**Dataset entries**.
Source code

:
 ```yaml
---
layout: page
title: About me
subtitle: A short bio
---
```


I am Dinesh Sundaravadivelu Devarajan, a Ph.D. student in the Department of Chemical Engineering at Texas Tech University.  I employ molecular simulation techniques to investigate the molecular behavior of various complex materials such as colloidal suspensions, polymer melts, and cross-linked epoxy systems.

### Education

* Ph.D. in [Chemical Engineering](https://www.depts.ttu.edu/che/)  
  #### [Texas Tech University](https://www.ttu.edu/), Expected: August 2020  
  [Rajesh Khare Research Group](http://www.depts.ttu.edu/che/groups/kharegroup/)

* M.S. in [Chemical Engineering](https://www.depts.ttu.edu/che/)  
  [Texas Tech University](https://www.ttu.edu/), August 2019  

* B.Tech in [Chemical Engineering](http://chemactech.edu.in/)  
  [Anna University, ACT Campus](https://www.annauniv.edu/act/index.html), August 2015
...
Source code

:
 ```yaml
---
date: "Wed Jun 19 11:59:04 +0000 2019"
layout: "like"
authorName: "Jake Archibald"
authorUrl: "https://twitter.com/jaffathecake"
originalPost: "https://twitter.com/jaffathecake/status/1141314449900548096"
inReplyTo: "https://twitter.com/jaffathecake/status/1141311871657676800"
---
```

**Exercise**. Your task is to restate, word for word, only those lines above that fall between the line holding "I am Dinesh" and the line holding "#### [Texas Tech", inclusive.

**Problem solution**.
I am Dinesh Sundaravadivelu Devarajan, a Ph.D. student in the Department of Chemical Engineering at Texas Tech University.  I employ molecular simulation techniques to investigate the molecular behavior of various complex materials such as colloidal suspensions, polymer melts, and cross-linked epoxy systems.

### Education

* Ph.D. in [Chemical Engineering](https://www.depts.ttu.edu/che/)  
  #### [Texas Tech University](https://www.ttu.edu/), Expected: August 2020  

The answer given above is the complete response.